(Beginning of Exercise materials)

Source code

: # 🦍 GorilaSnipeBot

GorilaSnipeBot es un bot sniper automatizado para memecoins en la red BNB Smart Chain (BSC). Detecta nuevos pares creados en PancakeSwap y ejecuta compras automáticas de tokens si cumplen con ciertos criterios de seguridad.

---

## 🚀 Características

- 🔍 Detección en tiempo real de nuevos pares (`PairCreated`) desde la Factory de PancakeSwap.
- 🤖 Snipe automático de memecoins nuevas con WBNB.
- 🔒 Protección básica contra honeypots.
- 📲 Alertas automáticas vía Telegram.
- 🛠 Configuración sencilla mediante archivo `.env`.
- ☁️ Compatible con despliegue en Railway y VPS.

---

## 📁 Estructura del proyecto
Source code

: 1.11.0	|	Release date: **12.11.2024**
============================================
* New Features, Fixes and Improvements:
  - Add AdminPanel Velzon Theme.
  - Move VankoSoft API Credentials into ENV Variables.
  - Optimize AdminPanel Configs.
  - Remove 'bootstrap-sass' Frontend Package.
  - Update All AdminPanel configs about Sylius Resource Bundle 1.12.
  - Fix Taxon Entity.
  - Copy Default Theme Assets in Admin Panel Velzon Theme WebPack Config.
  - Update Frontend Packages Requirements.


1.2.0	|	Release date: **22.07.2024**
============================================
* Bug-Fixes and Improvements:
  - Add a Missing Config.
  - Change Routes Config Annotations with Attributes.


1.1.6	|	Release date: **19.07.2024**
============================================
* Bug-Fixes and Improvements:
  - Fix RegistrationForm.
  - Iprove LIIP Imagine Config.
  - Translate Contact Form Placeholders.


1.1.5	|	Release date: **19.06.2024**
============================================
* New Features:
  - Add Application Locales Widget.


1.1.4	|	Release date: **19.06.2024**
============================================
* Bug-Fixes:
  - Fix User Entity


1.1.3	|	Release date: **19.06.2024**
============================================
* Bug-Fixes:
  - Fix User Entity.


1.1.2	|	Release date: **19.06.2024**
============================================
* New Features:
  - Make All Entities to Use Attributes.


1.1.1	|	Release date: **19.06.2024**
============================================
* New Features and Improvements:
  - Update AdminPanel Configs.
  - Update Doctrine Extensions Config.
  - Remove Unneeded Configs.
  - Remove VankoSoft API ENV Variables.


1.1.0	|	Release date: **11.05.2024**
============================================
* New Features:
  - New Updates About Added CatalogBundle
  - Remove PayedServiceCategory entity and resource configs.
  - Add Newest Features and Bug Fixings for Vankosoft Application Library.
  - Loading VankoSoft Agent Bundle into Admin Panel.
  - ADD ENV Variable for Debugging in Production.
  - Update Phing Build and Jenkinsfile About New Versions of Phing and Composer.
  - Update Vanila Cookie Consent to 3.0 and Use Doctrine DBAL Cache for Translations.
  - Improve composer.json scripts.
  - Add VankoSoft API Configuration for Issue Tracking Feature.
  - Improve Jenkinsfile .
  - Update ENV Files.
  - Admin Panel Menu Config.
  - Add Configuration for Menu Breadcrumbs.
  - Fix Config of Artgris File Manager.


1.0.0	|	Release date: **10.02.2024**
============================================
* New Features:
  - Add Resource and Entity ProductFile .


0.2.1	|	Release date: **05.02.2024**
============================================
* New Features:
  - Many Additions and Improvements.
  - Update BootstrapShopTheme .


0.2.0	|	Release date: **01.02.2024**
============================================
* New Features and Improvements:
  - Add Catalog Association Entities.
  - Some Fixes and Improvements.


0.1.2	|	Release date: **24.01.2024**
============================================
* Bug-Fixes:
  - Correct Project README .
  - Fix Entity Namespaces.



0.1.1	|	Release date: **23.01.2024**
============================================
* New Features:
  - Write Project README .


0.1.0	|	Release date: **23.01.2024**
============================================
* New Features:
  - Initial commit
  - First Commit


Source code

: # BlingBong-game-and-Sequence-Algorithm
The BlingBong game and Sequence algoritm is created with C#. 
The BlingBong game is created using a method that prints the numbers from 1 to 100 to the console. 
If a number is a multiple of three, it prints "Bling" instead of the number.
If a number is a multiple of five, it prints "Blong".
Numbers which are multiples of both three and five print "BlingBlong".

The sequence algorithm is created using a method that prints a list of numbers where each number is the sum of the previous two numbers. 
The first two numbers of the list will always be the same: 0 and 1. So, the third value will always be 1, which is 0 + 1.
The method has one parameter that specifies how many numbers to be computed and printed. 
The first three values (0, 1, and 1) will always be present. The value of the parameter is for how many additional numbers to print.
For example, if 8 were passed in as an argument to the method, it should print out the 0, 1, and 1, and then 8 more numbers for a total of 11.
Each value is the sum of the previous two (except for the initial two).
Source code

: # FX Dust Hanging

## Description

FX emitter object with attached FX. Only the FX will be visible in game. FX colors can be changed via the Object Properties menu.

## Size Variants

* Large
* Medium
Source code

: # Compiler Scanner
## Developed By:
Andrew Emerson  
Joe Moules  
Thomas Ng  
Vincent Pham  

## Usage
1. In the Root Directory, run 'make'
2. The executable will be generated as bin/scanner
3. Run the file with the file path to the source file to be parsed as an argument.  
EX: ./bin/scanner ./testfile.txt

(End of Exercise materials)

▶ _Requirement_: All of the entries above must be quoted exactly.

▶ _The completed task_:
Source code

: # 🦍 GorilaSnipeBot

GorilaSnipeBot es un bot sniper automatizado para memecoins en la red BNB Smart Chain (BSC). Detecta nuevos pares creados en PancakeSwap y ejecuta compras automáticas de tokens si cumplen con ciertos criterios de seguridad.

---

## 🚀 Características

- 🔍 Detección en tiempo real de nuevos pares (`PairCreated`) desde la Factory de PancakeSwap.
- 🤖 Snipe automático de memecoins nuevas con WBNB.
- 🔒 Protección básica contra honeypots.
- 📲 Alertas automáticas vía Telegram.
- 🛠 Configuración sencilla mediante archivo `.env`.
- ☁️ Compatible con despliegue en Railway y VPS.

---

## 📁 Estructura del proyecto
Source code

: 1.11.0	|	Release date: **12.11.2024**
============================================
* New Features, Fixes and Improvements:
  - Add AdminPanel Velzon Theme.
  - Move VankoSoft API Credentials into ENV Variables.
  - Optimize AdminPanel Configs.
  - Remove 'bootstrap-sass' Frontend Package.
  - Update All AdminPanel configs about Sylius Resource Bundle 1.12.
  - Fix Taxon Entity.
  - Copy Default Theme Assets in Admin Panel Velzon Theme WebPack Config.
  - Update Frontend Packages Requirements.


1.2.0	|	Release date: **22.07.2024**
============================================
* Bug-Fixes and Improvements:
  - Add a Missing Config.
  - Change Routes Config Annotations with Attributes.


1.1.6	|	Release date: **19.07.2024**
============================================
* Bug-Fixes and Improvements:
  - Fix RegistrationForm.
  - Iprove LIIP Imagine Config.
  - Translate Contact Form Placeholders.


1.1.5	|	Release date: **19.06.2024**
============================================
* New Features:
  - Add Application Locales Widget.


1.1.4	|	Release date: **19.06.2024**
============================================
* Bug-Fixes:
  - Fix User Entity


1.1.3	|	Release date: **19.06.2024**
============================================
* Bug-Fixes:
  - Fix User Entity.


1.1.2	|	Release date: **19.06.2024**
============================================
* New Features:
  - Make All Entities to Use Attributes.


1.1.1	|	Release date: **19.06.2024**
============================================
* New Features and Improvements:
  - Update AdminPanel Configs.
  - Update Doctrine Extensions Config.
  - Remove Unneeded Configs.
  - Remove VankoSoft API ENV Variables.


1.1.0	|	Release date: **11.05.2024**
============================================
* New Features:
  - New Updates About Added CatalogBundle
  - Remove PayedServiceCategory entity and resource configs.
  - Add Newest Features and Bug Fixings for Vankosoft Application Library.
  - Loading VankoSoft Agent Bundle into Admin Panel.
  - ADD ENV Variable for Debugging in Production.
  - Update Phing Build and Jenkinsfile About New Versions of Phing and Composer.
  - Update Vanila Cookie Consent to 3.0 and Use Doctrine DBAL Cache for Translations.
  - Improve composer.json scripts.
  - Add VankoSoft API Configuration for Issue Tracking Feature.
  - Improve Jenkinsfile .
  - Update ENV Files.
  - Admin Panel Menu Config.
  - Add Configuration for Menu Breadcrumbs.
  - Fix Config of Artgris File Manager.


1.0.0	|	Release date: **10.02.2024**
============================================
* New Features:
  - Add Resource and Entity ProductFile .


0.2.1	|	Release date: **05.02.2024**
============================================
* New Features:
  - Many Additions and Improvements.
  - Update BootstrapShopTheme .


0.2.0	|	Release date: **01.02.2024**
============================================
* New Features and Improvements:
  - Add Catalog Association Entities.
  - Some Fixes and Improvements.


0.1.2	|	Release date: **24.01.2024**
============================================
* Bug-Fixes:
  - Correct Project README .
  - Fix Entity Namespaces.



0.1.1	|	Release date: **23.01.2024**
============================================
* New Features:
  - Write Project README .


0.1.0	|	Release date: **23.01.2024**
============================================
* New Features:
  - Initial commit
  - First Commit


Source code

: # BlingBong-game-and-Sequence-Algorithm
The BlingBong game and Sequence algoritm is created with C#. 
The BlingBong game is created using a method that prints the numbers from 1 to 100 to the console. 
If a number is a multiple of three, it prints "Bling" instead of the number.
If a number is a multiple of five, it prints "Blong".
Numbers which are multiples of both three and five print "BlingBlong".

The sequence algorithm is created using a method that prints a list of numbers where each number is the sum of the previous two numbers. 
The first two numbers of the list will always be the same: 0 and 1. So, the third value will always be 1, which is 0 + 1.
The method has one parameter that specifies how many numbers to be computed and printed. 
The first three values (0, 1, and 1) will always be present. The value of the parameter is for how many additional numbers to print.
For example, if 8 were passed in as an argument to the method, it should print out the 0, 1, and 1, and then 8 more numbers for a total of 11.
Each value is the sum of the previous two (except for the initial two).
Source code

: # FX Dust Hanging

## Description

FX emitter object with attached FX. Only the FX will be visible in game. FX colors can be changed via the Object Properties menu.

## Size Variants

* Large
* Medium
Source code

: # Compiler Scanner
## Developed By:
Andrew Emerson  
Joe Moules  
Thomas Ng  
Vincent Pham  

## Usage
1. In the Root Directory, run 'make'
2. The executable will be generated as bin/scanner
3. Run the file with the file path to the source file to be parsed as an argument.  
EX: ./bin/scanner ./testfile.txt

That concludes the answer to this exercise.